Some of the largest companies in interesting, big industries (insurance, banking, real estate, distribution, manufacturing) have functioned in a homologous manner for years. I continue to be interested in these markets because the innovation to date in the categories has been largely about external experience over internal structure.
Thoughts on Scale
It’s important to layer in interesting and unique customer / stakeholder experiences, but I don’t believe that’s what caters to scalability, which is what venture-backed startups are about. They need to reach scale quickly in order to make sense as investments given the cost of capital for VCs.
“A startup is a company designed to grow fast.” — Paul Graham, Startup = Growth
However, the problem is that the inherent structure of some of these businesses don’t really cater to rapid scale like a software business with minimal marginal cost.
- A bank’s P&L looks different than an operating company’s. How do neobanks scale? When do equity investments make sense given the structure of balance sheets?
- Insurance companies need so much money to work effectively. How much would you need to invest in customer acquisition and capital reserves?
- For manufacturing-centric companies, how do you compete with the economies of scale of the industrial giants? What does the Honeywell ($HON) or Caterpillar ($CAT) of tomorrow look like?
So, true innovation will require some second-level thinking. In some cases, it could require financial engineering. I’m increasingly interested in the product design of securitization. It could also entail betting big — here’s an example outside the venture ecosystem.
Architecting the Organization
Until recently, I didn’t know theorists and scholars had been expounding upon the theory of the firm within the context of networks and markets for decades.
Peter Drucker is considered a “founder of modern management,” and he often wrote about decentralization and outsourcing. Charles Handy introduced the ideas of the “portfolio worker” and the “Shamrock Organization.” There’s a seminal paper written in 1987 called “Electronic Markets and Electronic Hierarchies” (email me for a PDF) that discusses the changing nature of coordination costs and what impact that would have on business structures. Kevin Kelly wrote extensively about networked organizations in the 1994 book, Out of Control.
There are so many different spins to these lines of thinking. Maybe you transfer the components within a linear corporation into nodes in a network — don’t have a single company distribute, design, and produce a product. I’ve written previously about 3 sided platforms — I think lighting products is a cool application of this idea. Internet-native bodies could aggregate and build upon collective power of independent agents. For example, I think a better group purchasing organization for food and restaurant startups should exist.

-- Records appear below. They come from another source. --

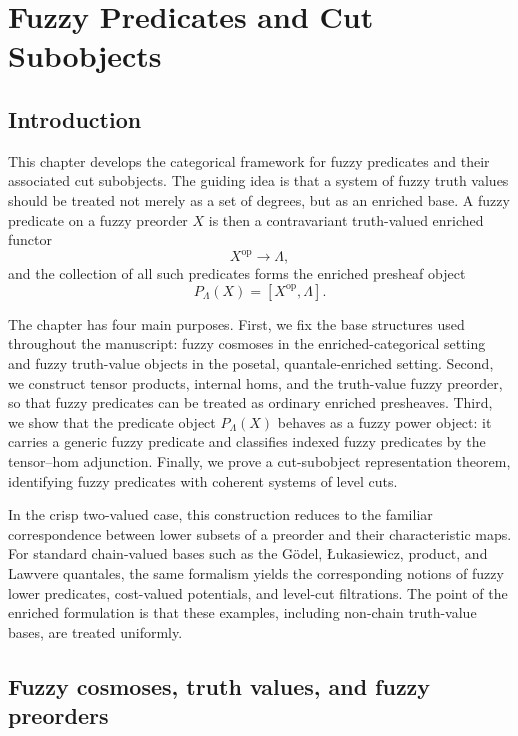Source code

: \chapter{Fuzzy Predicates and Cut Subobjects}
\label{ch:fuzzy-predicates-and-cut-subobjects}

\section{Introduction}
\label{sec:introduction-fuzzy-predicates-and-cut-subobjects}

This chapter develops the categorical framework for fuzzy predicates and their associated cut subobjects. The guiding idea is that a system of fuzzy truth values should be treated not merely as a set of degrees, but as an enriched base. A fuzzy predicate on a fuzzy preorder \(X\) is then a contravariant truth-valued enriched functor
\[
    X^{\mathrm{op}}\longrightarrow \Lambda,
\]
and the collection of all such predicates forms the enriched presheaf object
\[
    P_\Lambda(X)=[X^{\mathrm{op}},\Lambda].
\]

The chapter has four main purposes. First, we fix the base structures used throughout the manuscript: fuzzy cosmoses in the enriched-categorical setting and fuzzy truth-value objects in the posetal, quantale-enriched setting. Second, we construct tensor products, internal homs, and the truth-value fuzzy preorder, so that fuzzy predicates can be treated as ordinary enriched presheaves. Third, we show that the predicate object \(P_\Lambda(X)\) behaves as a fuzzy power object: it carries a generic fuzzy predicate and classifies indexed fuzzy predicates by the tensor--hom adjunction. Finally, we prove a cut-subobject representation theorem, identifying fuzzy predicates with coherent systems of level cuts.

In the crisp two-valued case, this construction reduces to the familiar correspondence between lower subsets of a preorder and their characteristic maps. For standard chain-valued bases such as the G\"odel, {\L}ukasiewicz, product, and Lawvere quantales, the same formalism yields the corresponding notions of fuzzy lower predicates, cost-valued potentials, and level-cut filtrations. The point of the enriched formulation is that these examples, including non-chain truth-value bases, are treated uniformly.

\section{Fuzzy cosmoses, truth values, and fuzzy preorders}
\label{sec:truth-values-and-fuzzy-preorders}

If companies and processes across industries (especially old-school ones) become networked and programmatic, how does one design trust into these new systems? People speak of “APIs eating the world,” where human functions and processes become programmatic and oriented towards developers. Matt Hackett had a pretty cool idea in this newsletter.
Why is there no Amazon Web Services for physical space? An ever-expanding bundle of services that let developers provision and deploy physical space. Spin up an r3.xlarge for four hours to host your pop-up, deploy a cluster of showrooms in us-west1-seattle and us-east2-washingtondc to sell your new merch line.
Furthermore, take something like corporate restructuring. You could run simulations, machine learning, and APIs to settle on levels of debt and equity to inject into businesses, but corporate leadership would never trust advisors outside the current investment banking establishment.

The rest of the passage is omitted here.